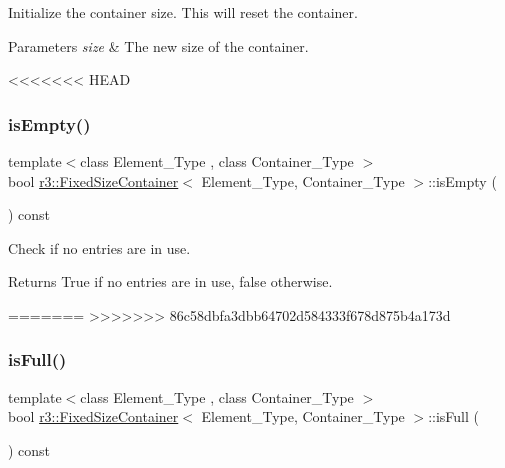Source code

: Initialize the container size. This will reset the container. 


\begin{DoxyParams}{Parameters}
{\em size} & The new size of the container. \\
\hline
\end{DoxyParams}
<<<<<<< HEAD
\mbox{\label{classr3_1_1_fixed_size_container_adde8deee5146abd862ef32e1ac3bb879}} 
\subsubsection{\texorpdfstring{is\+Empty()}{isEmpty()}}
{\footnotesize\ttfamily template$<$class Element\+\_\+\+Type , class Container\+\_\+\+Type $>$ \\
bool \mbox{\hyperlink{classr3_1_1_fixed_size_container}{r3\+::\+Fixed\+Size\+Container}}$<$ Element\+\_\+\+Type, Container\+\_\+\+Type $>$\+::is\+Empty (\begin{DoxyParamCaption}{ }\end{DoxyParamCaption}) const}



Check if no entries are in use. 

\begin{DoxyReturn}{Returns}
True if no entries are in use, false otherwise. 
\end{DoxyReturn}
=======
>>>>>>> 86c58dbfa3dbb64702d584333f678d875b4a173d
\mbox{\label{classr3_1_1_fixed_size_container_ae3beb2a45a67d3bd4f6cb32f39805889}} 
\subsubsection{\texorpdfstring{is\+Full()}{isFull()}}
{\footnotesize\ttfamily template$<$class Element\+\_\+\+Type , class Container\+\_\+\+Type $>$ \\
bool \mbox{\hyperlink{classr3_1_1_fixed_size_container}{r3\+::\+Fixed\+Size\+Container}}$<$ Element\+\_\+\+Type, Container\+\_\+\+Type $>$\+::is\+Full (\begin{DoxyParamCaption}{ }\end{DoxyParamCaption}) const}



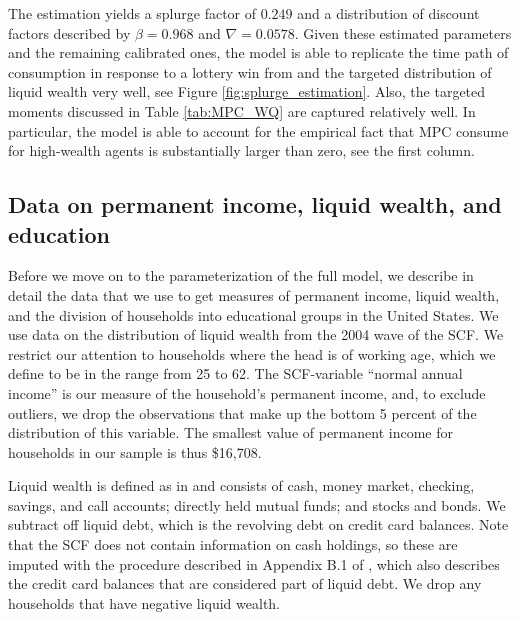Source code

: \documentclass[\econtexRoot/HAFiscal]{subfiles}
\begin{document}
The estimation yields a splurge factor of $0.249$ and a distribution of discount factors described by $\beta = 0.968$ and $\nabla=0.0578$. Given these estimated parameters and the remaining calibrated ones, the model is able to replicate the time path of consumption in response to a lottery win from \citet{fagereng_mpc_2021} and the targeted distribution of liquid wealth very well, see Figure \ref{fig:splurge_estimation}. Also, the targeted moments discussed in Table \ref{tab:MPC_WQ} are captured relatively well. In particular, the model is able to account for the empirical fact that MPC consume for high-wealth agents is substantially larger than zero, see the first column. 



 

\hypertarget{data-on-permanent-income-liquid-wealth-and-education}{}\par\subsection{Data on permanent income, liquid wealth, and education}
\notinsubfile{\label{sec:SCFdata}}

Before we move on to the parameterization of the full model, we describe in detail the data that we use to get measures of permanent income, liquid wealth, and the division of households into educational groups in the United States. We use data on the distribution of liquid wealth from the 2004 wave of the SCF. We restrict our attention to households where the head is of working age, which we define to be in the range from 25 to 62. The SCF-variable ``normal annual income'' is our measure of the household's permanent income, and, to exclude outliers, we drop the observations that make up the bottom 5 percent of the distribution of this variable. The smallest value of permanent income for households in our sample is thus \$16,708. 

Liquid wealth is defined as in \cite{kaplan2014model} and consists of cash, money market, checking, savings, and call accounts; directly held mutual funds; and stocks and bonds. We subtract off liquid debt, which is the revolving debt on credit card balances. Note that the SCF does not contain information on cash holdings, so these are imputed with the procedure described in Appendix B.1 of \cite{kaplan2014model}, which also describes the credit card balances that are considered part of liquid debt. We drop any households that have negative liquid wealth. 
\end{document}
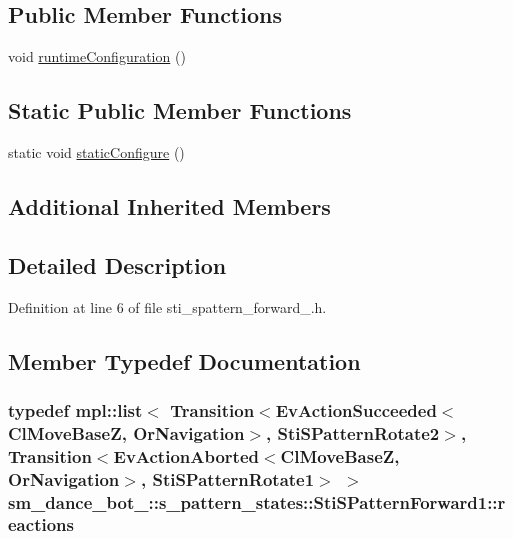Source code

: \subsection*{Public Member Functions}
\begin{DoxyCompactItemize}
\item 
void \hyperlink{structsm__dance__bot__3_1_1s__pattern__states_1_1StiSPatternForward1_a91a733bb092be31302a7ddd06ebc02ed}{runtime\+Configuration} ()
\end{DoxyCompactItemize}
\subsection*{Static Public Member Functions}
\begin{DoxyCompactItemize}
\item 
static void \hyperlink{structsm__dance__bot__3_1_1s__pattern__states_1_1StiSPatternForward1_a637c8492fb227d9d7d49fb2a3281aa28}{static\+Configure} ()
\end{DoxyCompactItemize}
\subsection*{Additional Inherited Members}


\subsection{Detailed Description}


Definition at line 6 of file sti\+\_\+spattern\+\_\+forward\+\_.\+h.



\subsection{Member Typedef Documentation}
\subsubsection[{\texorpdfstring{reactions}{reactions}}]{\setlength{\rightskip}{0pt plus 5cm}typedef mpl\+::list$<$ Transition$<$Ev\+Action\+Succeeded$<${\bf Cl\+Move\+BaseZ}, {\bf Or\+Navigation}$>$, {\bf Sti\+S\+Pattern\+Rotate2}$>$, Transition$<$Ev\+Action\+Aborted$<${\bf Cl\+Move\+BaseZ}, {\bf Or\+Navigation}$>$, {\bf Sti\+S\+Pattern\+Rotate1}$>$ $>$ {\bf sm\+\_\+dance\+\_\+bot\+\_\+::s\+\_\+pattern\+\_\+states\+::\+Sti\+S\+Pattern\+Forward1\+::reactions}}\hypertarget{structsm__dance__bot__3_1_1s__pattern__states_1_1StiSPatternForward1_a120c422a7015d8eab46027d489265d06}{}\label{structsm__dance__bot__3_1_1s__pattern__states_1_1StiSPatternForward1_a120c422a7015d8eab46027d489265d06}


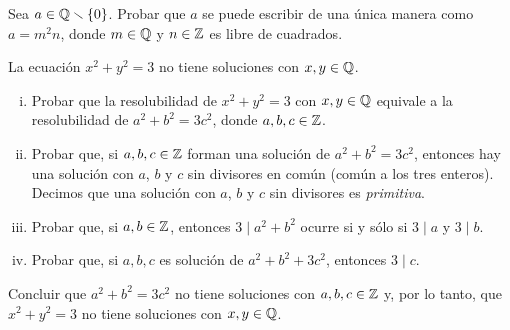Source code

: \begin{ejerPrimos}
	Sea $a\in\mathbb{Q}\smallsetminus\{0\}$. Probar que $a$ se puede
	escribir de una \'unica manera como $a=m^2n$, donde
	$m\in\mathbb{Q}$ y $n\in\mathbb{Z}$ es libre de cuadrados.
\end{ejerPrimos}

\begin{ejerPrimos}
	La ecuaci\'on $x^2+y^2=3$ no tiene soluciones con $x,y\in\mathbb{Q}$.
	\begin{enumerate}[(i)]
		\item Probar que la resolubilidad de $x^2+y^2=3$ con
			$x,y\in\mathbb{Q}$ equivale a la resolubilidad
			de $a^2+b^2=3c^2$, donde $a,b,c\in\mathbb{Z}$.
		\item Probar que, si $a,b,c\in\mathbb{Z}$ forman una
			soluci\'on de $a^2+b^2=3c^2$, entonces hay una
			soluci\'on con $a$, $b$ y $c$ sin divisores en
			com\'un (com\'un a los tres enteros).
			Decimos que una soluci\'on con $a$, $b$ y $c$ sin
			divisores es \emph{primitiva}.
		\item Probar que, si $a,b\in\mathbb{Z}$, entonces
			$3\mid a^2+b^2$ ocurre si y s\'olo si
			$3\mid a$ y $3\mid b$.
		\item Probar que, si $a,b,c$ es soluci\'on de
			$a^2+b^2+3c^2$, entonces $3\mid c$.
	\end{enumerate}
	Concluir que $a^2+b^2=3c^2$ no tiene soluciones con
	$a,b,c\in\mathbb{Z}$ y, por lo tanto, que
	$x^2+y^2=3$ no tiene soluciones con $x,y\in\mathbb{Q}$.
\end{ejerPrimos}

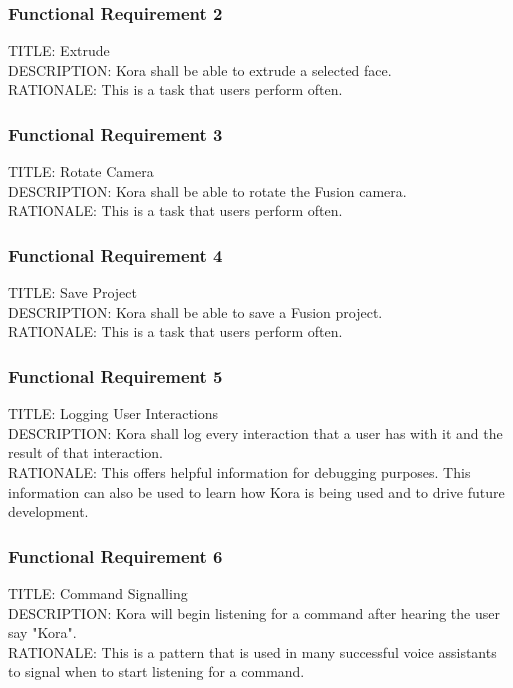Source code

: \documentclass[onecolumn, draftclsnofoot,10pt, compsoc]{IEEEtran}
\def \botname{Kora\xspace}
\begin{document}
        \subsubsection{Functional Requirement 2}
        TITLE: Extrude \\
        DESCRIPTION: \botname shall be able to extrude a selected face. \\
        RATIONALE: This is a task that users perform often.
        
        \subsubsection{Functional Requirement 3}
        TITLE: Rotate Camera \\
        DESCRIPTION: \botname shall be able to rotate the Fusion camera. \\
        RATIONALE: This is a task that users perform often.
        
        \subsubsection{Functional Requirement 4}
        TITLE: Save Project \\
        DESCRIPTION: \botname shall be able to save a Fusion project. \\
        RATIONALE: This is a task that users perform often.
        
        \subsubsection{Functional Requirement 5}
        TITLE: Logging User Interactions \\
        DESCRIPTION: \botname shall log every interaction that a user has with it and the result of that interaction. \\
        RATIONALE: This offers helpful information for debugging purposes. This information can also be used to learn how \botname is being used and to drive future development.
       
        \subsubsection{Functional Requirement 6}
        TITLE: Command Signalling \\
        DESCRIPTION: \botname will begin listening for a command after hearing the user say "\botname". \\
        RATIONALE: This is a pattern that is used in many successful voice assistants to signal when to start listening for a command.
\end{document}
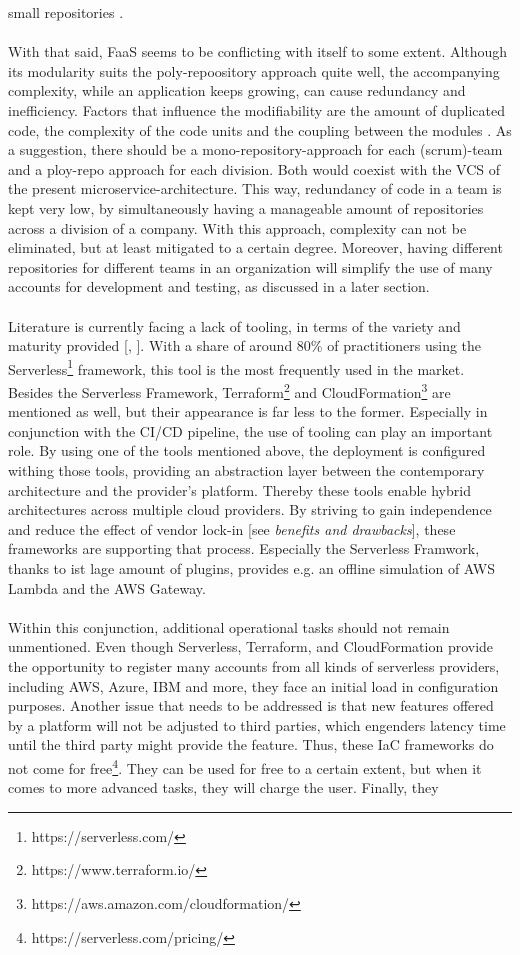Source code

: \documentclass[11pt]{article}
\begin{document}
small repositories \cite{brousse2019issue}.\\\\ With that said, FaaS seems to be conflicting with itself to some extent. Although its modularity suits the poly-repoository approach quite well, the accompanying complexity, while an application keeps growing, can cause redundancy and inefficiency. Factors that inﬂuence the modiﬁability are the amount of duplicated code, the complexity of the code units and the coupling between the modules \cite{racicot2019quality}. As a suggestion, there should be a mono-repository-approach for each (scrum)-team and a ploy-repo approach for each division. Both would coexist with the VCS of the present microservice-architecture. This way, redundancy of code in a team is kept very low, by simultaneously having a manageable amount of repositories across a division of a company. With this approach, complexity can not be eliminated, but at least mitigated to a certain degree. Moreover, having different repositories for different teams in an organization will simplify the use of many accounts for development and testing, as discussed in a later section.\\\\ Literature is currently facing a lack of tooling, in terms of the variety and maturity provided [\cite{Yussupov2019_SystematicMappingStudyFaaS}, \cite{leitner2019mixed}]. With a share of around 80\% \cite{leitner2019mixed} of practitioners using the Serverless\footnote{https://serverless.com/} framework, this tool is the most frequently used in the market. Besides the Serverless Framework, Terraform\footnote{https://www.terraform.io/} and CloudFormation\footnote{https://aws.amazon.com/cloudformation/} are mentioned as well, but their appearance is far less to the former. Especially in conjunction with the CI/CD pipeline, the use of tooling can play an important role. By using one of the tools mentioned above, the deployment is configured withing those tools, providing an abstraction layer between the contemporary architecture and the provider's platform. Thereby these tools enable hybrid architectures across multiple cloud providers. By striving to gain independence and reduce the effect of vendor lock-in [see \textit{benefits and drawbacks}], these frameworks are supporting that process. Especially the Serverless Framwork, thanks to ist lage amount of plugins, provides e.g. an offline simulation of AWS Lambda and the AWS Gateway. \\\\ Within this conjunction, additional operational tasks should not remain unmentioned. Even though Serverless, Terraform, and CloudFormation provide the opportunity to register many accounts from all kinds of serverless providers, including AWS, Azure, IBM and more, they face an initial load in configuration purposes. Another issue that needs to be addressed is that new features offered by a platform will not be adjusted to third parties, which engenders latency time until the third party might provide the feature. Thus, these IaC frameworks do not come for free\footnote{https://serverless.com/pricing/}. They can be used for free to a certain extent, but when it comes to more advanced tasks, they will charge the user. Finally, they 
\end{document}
──────────────────────────────
Look above for the line with "lo tanto, que" and the line with "DESCRIPTION: \botname shall log", then copy them and all lines in between exactly as written, and only those, without any pictures.

	$a,b,c\in\mathbb{Z}$ y, por lo tanto, que
	$x^2+y^2=3$ no tiene soluciones con $x,y\in\mathbb{Q}$.
\end{ejerPrimos}

Source code

: \documentclass[onecolumn, draftclsnofoot,10pt, compsoc]{IEEEtran}
\def \botname{Kora\xspace}
\begin{document}
        \subsubsection{Functional Requirement 2}
        TITLE: Extrude \\
        DESCRIPTION: \botname shall be able to extrude a selected face. \\
        RATIONALE: This is a task that users perform often.
        
        \subsubsection{Functional Requirement 3}
        TITLE: Rotate Camera \\
        DESCRIPTION: \botname shall be able to rotate the Fusion camera. \\
        RATIONALE: This is a task that users perform often.
        
        \subsubsection{Functional Requirement 4}
        TITLE: Save Project \\
        DESCRIPTION: \botname shall be able to save a Fusion project. \\
        RATIONALE: This is a task that users perform often.
        
        \subsubsection{Functional Requirement 5}
        TITLE: Logging User Interactions \\
        DESCRIPTION: \botname shall log every interaction that a user has with it and the result of that interaction. \\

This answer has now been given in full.